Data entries
Content starts
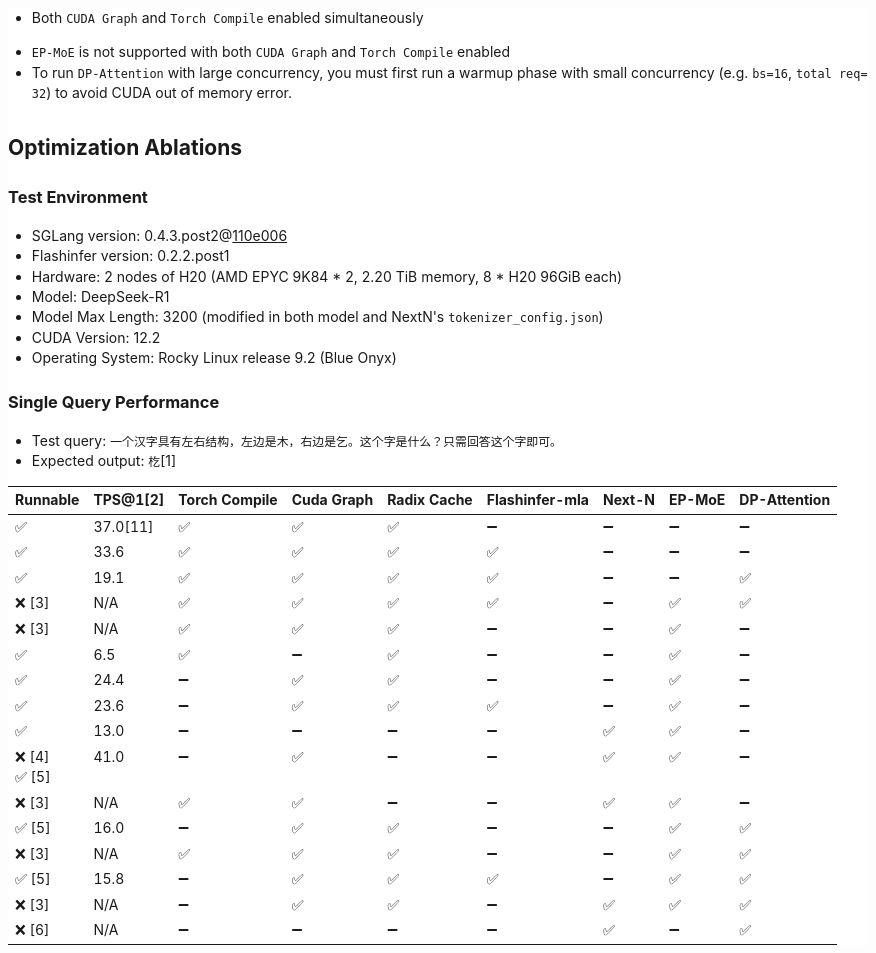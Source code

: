   - Both `CUDA Graph` and `Torch Compile` enabled simultaneously
* `EP-MoE` is not supported with both `CUDA Graph` and `Torch Compile` enabled
* To run `DP-Attention` with large concurrency, you must first run a warmup phase with small concurrency (e.g. `bs=16`, `total req=32`) to avoid CUDA out of memory error.

## Optimization Ablations

### Test Environment

* SGLang version: 0.4.3.post2@[110e006](https://github.com/sgl-project/sglang/commit/110e0066735a3bd431c2640ae168fc040d7c0806)
* Flashinfer version: 0.2.2.post1
* Hardware: 2 nodes of H20 (AMD EPYC 9K84 * 2, 2.20 TiB memory, 8 * H20 96GiB each)
* Model: DeepSeek-R1
* Model Max Length: 3200 (modified in both model and NextN's `tokenizer_config.json`)
* CUDA Version: 12.2
* Operating System: Rocky Linux release 9.2 (Blue Onyx)

### Single Query Performance

* Test query: `一个汉字具有左右结构，左边是木，右边是乞。这个字是什么？只需回答这个字即可。`
* Expected output: `杚`[1]

| Runnable           | TPS@1[2] | Torch Compile | Cuda Graph | Radix Cache | Flashinfer-mla | Next-N | EP-MoE | DP-Attention |
|--------------------|-----------|---------------|------------|-------------|----------------|--------|--------|--------------|
| ✅                 | 37.0[11] |       ✅       |      ✅     |      ✅      |        ➖       |    ➖   |    ➖   |       ➖      |
| ✅                 | 33.6     |       ✅       |      ✅     |      ✅      |        ✅       |    ➖   |    ➖   |       ➖      |
| ✅                 | 19.1     |       ✅       |      ✅     |      ✅      |        ✅       |    ➖   |    ➖   |       ✅      |
| ❌ [3]            | N/A      |       ✅       |      ✅     |      ✅      |        ✅       |    ➖   |    ✅   |       ✅      |
| ❌ [3]            | N/A      |       ✅       |      ✅     |      ✅      |        ➖       |    ➖   |    ✅   |       ➖      |
| ✅                 | 6.5      |       ✅       |      ➖     |      ✅      |        ➖       |    ➖   |    ✅   |       ➖      |
| ✅                 | 24.4     |       ➖       |      ✅     |      ✅      |        ➖       |    ➖   |    ✅   |       ➖      |
| ✅                 | 23.6     |       ➖       |      ✅     |      ✅      |        ✅       |    ➖   |    ✅   |       ➖      |
| ✅                 | 13.0     |       ➖       |      ➖     |      ➖      |        ➖       |    ✅   |    ✅   |       ➖      |
| ❌ [4] <br> ✅ [5] | 41.0     |       ➖       |      ✅     |      ➖      |        ➖       |    ✅   |    ✅   |       ➖      |
| ❌ [3]            | N/A      |       ✅       |      ✅     |      ➖      |        ➖       |    ✅   |    ✅   |       ➖      |
| ✅ [5]            | 16.0     |       ➖       |      ✅     |      ✅      |        ➖       |    ➖   |    ✅   |       ✅      |
| ❌ [3]            | N/A      |       ✅       |      ✅     |      ✅      |        ➖       |    ➖   |    ✅   |       ✅      |
| ✅ [5]            | 15.8     |       ➖       |      ✅     |      ✅      |        ✅       |    ➖   |    ✅   |       ✅      |
| ❌ [3]            | N/A      |       ➖       |      ✅     |      ✅      |        ➖       |    ✅   |    ✅   |       ✅      |
| ❌ [6]            | N/A      |       ➖       |      ➖     |      ➖      |        ➖       |    ✅   |    ➖   |       ✅      |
Content ends
Run a filter over the data above and keep each line that contains the word "Test".

### Test Environment
* Test query: `一个汉字具有左右结构，左边是木，右边是乞。这个字是什么？只需回答这个字即可。`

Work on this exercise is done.